* WORK TO BE COMPLETED: Nothing in the entries may change when you repeat them, and no images may appear.

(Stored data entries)

━━━━━━━━━━━━━━━━

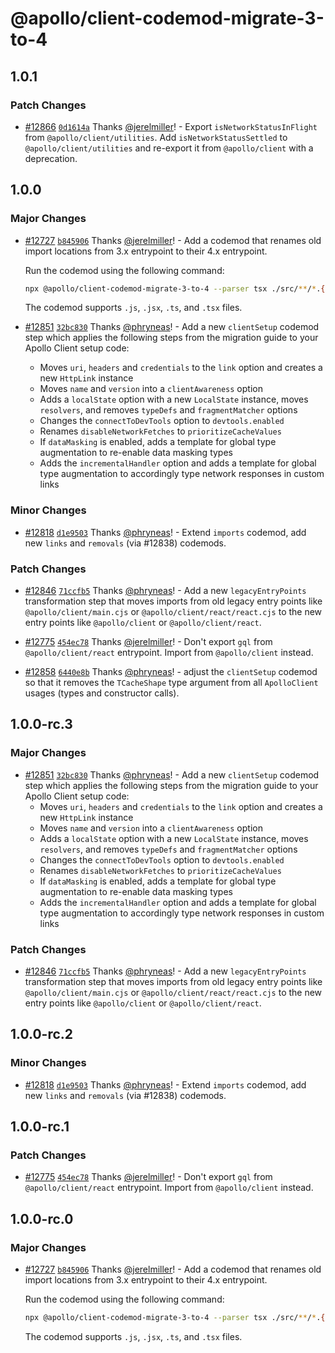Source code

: # @apollo/client-codemod-migrate-3-to-4

## 1.0.1

### Patch Changes

- [#12866](https://github.com/apollographql/apollo-client/pull/12866) [`0d1614a`](https://github.com/apollographql/apollo-client/commit/0d1614a9dfca2b1bcf4ea40095cc9018d6314532) Thanks [@jerelmiller](https://github.com/jerelmiller)! - Export `isNetworkStatusInFlight` from `@apollo/client/utilities`. Add `isNetworkStatusSettled` to `@apollo/client/utilities` and re-export it from `@apollo/client` with a deprecation.

## 1.0.0

### Major Changes

- [#12727](https://github.com/apollographql/apollo-client/pull/12727) [`b845906`](https://github.com/apollographql/apollo-client/commit/b8459062caae96447b4867be75a853aa1943ec31) Thanks [@jerelmiller](https://github.com/jerelmiller)! - Add a codemod that renames old import locations from 3.x entrypoint to their 4.x entrypoint.

  Run the codemod using the following command:

  ```sh
  npx @apollo/client-codemod-migrate-3-to-4 --parser tsx ./src/**/*.{ts,tsx}
  ```

  The codemod supports `.js`, `.jsx`, `.ts`, and `.tsx` files.

- [#12851](https://github.com/apollographql/apollo-client/pull/12851) [`32bc830`](https://github.com/apollographql/apollo-client/commit/32bc8302f1a8a2107da275e72a20d64014247618) Thanks [@phryneas](https://github.com/phryneas)! - Add a new `clientSetup` codemod step which applies the following steps from the migration guide to your Apollo Client setup code:
  - Moves `uri`, `headers` and `credentials` to the `link` option and creates a new `HttpLink` instance
  - Moves `name` and `version` into a `clientAwareness` option
  - Adds a `localState` option with a new `LocalState` instance, moves `resolvers`, and removes `typeDefs` and `fragmentMatcher` options
  - Changes the `connectToDevTools` option to `devtools.enabled`
  - Renames `disableNetworkFetches` to `prioritizeCacheValues`
  - If `dataMasking` is enabled, adds a template for global type augmentation to re-enable data masking types
  - Adds the `incrementalHandler` option and adds a template for global type augmentation to accordingly type network responses in custom links

### Minor Changes

- [#12818](https://github.com/apollographql/apollo-client/pull/12818) [`d1e9503`](https://github.com/apollographql/apollo-client/commit/d1e9503eb58325529f0f0dc8b0cb07cf05431ee3) Thanks [@phryneas](https://github.com/phryneas)! - Extend `imports` codemod, add new `links` and `removals` (via #12838) codemods.

### Patch Changes

- [#12846](https://github.com/apollographql/apollo-client/pull/12846) [`71ccfb5`](https://github.com/apollographql/apollo-client/commit/71ccfb5226937b14d4d4f59c46eea2a8cacd6700) Thanks [@phryneas](https://github.com/phryneas)! - Add a new `legacyEntryPoints` transformation step that moves imports from old legacy entry points like `@apollo/client/main.cjs` or `@apollo/client/react/react.cjs` to the new entry points like `@apollo/client` or `@apollo/client/react`.

- [#12775](https://github.com/apollographql/apollo-client/pull/12775) [`454ec78`](https://github.com/apollographql/apollo-client/commit/454ec78b751853da07243174a6f9bdc4535e7e8f) Thanks [@jerelmiller](https://github.com/jerelmiller)! - Don't export `gql` from `@apollo/client/react` entrypoint. Import from `@apollo/client` instead.

- [#12858](https://github.com/apollographql/apollo-client/pull/12858) [`6440e8b`](https://github.com/apollographql/apollo-client/commit/6440e8bc6c42ed2f97ccabac987e10f3c81d90b4) Thanks [@phryneas](https://github.com/phryneas)! - adjust the `clientSetup` codemod so that it removes the `TCacheShape` type argument from all `ApolloClient` usages (types and constructor calls).

## 1.0.0-rc.3

### Major Changes

- [#12851](https://github.com/apollographql/apollo-client/pull/12851) [`32bc830`](https://github.com/apollographql/apollo-client/commit/32bc8302f1a8a2107da275e72a20d64014247618) Thanks [@phryneas](https://github.com/phryneas)! - Add a new `clientSetup` codemod step which applies the following steps from the migration guide to your Apollo Client setup code:
  - Moves `uri`, `headers` and `credentials` to the `link` option and creates a new `HttpLink` instance
  - Moves `name` and `version` into a `clientAwareness` option
  - Adds a `localState` option with a new `LocalState` instance, moves `resolvers`, and removes `typeDefs` and `fragmentMatcher` options
  - Changes the `connectToDevTools` option to `devtools.enabled`
  - Renames `disableNetworkFetches` to `prioritizeCacheValues`
  - If `dataMasking` is enabled, adds a template for global type augmentation to re-enable data masking types
  - Adds the `incrementalHandler` option and adds a template for global type augmentation to accordingly type network responses in custom links

### Patch Changes

- [#12846](https://github.com/apollographql/apollo-client/pull/12846) [`71ccfb5`](https://github.com/apollographql/apollo-client/commit/71ccfb5226937b14d4d4f59c46eea2a8cacd6700) Thanks [@phryneas](https://github.com/phryneas)! - Add a new `legacyEntryPoints` transformation step that moves imports from old legacy entry points like `@apollo/client/main.cjs` or `@apollo/client/react/react.cjs` to the new entry points like `@apollo/client` or `@apollo/client/react`.

## 1.0.0-rc.2

### Minor Changes

- [#12818](https://github.com/apollographql/apollo-client/pull/12818) [`d1e9503`](https://github.com/apollographql/apollo-client/commit/d1e9503eb58325529f0f0dc8b0cb07cf05431ee3) Thanks [@phryneas](https://github.com/phryneas)! - Extend `imports` codemod, add new `links` and `removals` (via #12838) codemods.

## 1.0.0-rc.1

### Patch Changes

- [#12775](https://github.com/apollographql/apollo-client/pull/12775) [`454ec78`](https://github.com/apollographql/apollo-client/commit/454ec78b751853da07243174a6f9bdc4535e7e8f) Thanks [@jerelmiller](https://github.com/jerelmiller)! - Don't export `gql` from `@apollo/client/react` entrypoint. Import from `@apollo/client` instead.

## 1.0.0-rc.0

### Major Changes

- [#12727](https://github.com/apollographql/apollo-client/pull/12727) [`b845906`](https://github.com/apollographql/apollo-client/commit/b8459062caae96447b4867be75a853aa1943ec31) Thanks [@jerelmiller](https://github.com/jerelmiller)! - Add a codemod that renames old import locations from 3.x entrypoint to their 4.x entrypoint.

  Run the codemod using the following command:

  ```sh
  npx @apollo/client-codemod-migrate-3-to-4 --parser tsx ./src/**/*.{ts,tsx}
  ```

  The codemod supports `.js`, `.jsx`, `.ts`, and `.tsx` files.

━━━━━━━━━━━━━━━━

* WRITTEN ANSWER:
Source code

: # @apollo/client-codemod-migrate-3-to-4

## 1.0.1

### Patch Changes

- [#12866](https://github.com/apollographql/apollo-client/pull/12866) [`0d1614a`](https://github.com/apollographql/apollo-client/commit/0d1614a9dfca2b1bcf4ea40095cc9018d6314532) Thanks [@jerelmiller](https://github.com/jerelmiller)! - Export `isNetworkStatusInFlight` from `@apollo/client/utilities`. Add `isNetworkStatusSettled` to `@apollo/client/utilities` and re-export it from `@apollo/client` with a deprecation.

## 1.0.0

### Major Changes

- [#12727](https://github.com/apollographql/apollo-client/pull/12727) [`b845906`](https://github.com/apollographql/apollo-client/commit/b8459062caae96447b4867be75a853aa1943ec31) Thanks [@jerelmiller](https://github.com/jerelmiller)! - Add a codemod that renames old import locations from 3.x entrypoint to their 4.x entrypoint.

  Run the codemod using the following command:

  ```sh
  npx @apollo/client-codemod-migrate-3-to-4 --parser tsx ./src/**/*.{ts,tsx}
  ```

  The codemod supports `.js`, `.jsx`, `.ts`, and `.tsx` files.

- [#12851](https://github.com/apollographql/apollo-client/pull/12851) [`32bc830`](https://github.com/apollographql/apollo-client/commit/32bc8302f1a8a2107da275e72a20d64014247618) Thanks [@phryneas](https://github.com/phryneas)! - Add a new `clientSetup` codemod step which applies the following steps from the migration guide to your Apollo Client setup code:
  - Moves `uri`, `headers` and `credentials` to the `link` option and creates a new `HttpLink` instance
  - Moves `name` and `version` into a `clientAwareness` option
  - Adds a `localState` option with a new `LocalState` instance, moves `resolvers`, and removes `typeDefs` and `fragmentMatcher` options
  - Changes the `connectToDevTools` option to `devtools.enabled`
  - Renames `disableNetworkFetches` to `prioritizeCacheValues`
  - If `dataMasking` is enabled, adds a template for global type augmentation to re-enable data masking types
  - Adds the `incrementalHandler` option and adds a template for global type augmentation to accordingly type network responses in custom links

### Minor Changes

- [#12818](https://github.com/apollographql/apollo-client/pull/12818) [`d1e9503`](https://github.com/apollographql/apollo-client/commit/d1e9503eb58325529f0f0dc8b0cb07cf05431ee3) Thanks [@phryneas](https://github.com/phryneas)! - Extend `imports` codemod, add new `links` and `removals` (via #12838) codemods.

### Patch Changes

- [#12846](https://github.com/apollographql/apollo-client/pull/12846) [`71ccfb5`](https://github.com/apollographql/apollo-client/commit/71ccfb5226937b14d4d4f59c46eea2a8cacd6700) Thanks [@phryneas](https://github.com/phryneas)! - Add a new `legacyEntryPoints` transformation step that moves imports from old legacy entry points like `@apollo/client/main.cjs` or `@apollo/client/react/react.cjs` to the new entry points like `@apollo/client` or `@apollo/client/react`.

- [#12775](https://github.com/apollographql/apollo-client/pull/12775) [`454ec78`](https://github.com/apollographql/apollo-client/commit/454ec78b751853da07243174a6f9bdc4535e7e8f) Thanks [@jerelmiller](https://github.com/jerelmiller)! - Don't export `gql` from `@apollo/client/react` entrypoint. Import from `@apollo/client` instead.

- [#12858](https://github.com/apollographql/apollo-client/pull/12858) [`6440e8b`](https://github.com/apollographql/apollo-client/commit/6440e8bc6c42ed2f97ccabac987e10f3c81d90b4) Thanks [@phryneas](https://github.com/phryneas)! - adjust the `clientSetup` codemod so that it removes the `TCacheShape` type argument from all `ApolloClient` usages (types and constructor calls).

## 1.0.0-rc.3

### Major Changes

- [#12851](https://github.com/apollographql/apollo-client/pull/12851) [`32bc830`](https://github.com/apollographql/apollo-client/commit/32bc8302f1a8a2107da275e72a20d64014247618) Thanks [@phryneas](https://github.com/phryneas)! - Add a new `clientSetup` codemod step which applies the following steps from the migration guide to your Apollo Client setup code:
  - Moves `uri`, `headers` and `credentials` to the `link` option and creates a new `HttpLink` instance
  - Moves `name` and `version` into a `clientAwareness` option
  - Adds a `localState` option with a new `LocalState` instance, moves `resolvers`, and removes `typeDefs` and `fragmentMatcher` options
  - Changes the `connectToDevTools` option to `devtools.enabled`
  - Renames `disableNetworkFetches` to `prioritizeCacheValues`
  - If `dataMasking` is enabled, adds a template for global type augmentation to re-enable data masking types
  - Adds the `incrementalHandler` option and adds a template for global type augmentation to accordingly type network responses in custom links

### Patch Changes

- [#12846](https://github.com/apollographql/apollo-client/pull/12846) [`71ccfb5`](https://github.com/apollographql/apollo-client/commit/71ccfb5226937b14d4d4f59c46eea2a8cacd6700) Thanks [@phryneas](https://github.com/phryneas)! - Add a new `legacyEntryPoints` transformation step that moves imports from old legacy entry points like `@apollo/client/main.cjs` or `@apollo/client/react/react.cjs` to the new entry points like `@apollo/client` or `@apollo/client/react`.

## 1.0.0-rc.2

### Minor Changes

- [#12818](https://github.com/apollographql/apollo-client/pull/12818) [`d1e9503`](https://github.com/apollographql/apollo-client/commit/d1e9503eb58325529f0f0dc8b0cb07cf05431ee3) Thanks [@phryneas](https://github.com/phryneas)! - Extend `imports` codemod, add new `links` and `removals` (via #12838) codemods.

## 1.0.0-rc.1

### Patch Changes

- [#12775](https://github.com/apollographql/apollo-client/pull/12775) [`454ec78`](https://github.com/apollographql/apollo-client/commit/454ec78b751853da07243174a6f9bdc4535e7e8f) Thanks [@jerelmiller](https://github.com/jerelmiller)! - Don't export `gql` from `@apollo/client/react` entrypoint. Import from `@apollo/client` instead.

## 1.0.0-rc.0

### Major Changes

- [#12727](https://github.com/apollographql/apollo-client/pull/12727) [`b845906`](https://github.com/apollographql/apollo-client/commit/b8459062caae96447b4867be75a853aa1943ec31) Thanks [@jerelmiller](https://github.com/jerelmiller)! - Add a codemod that renames old import locations from 3.x entrypoint to their 4.x entrypoint.

  Run the codemod using the following command:

  ```sh
  npx @apollo/client-codemod-migrate-3-to-4 --parser tsx ./src/**/*.{ts,tsx}
  ```

  The codemod supports `.js`, `.jsx`, `.ts`, and `.tsx` files.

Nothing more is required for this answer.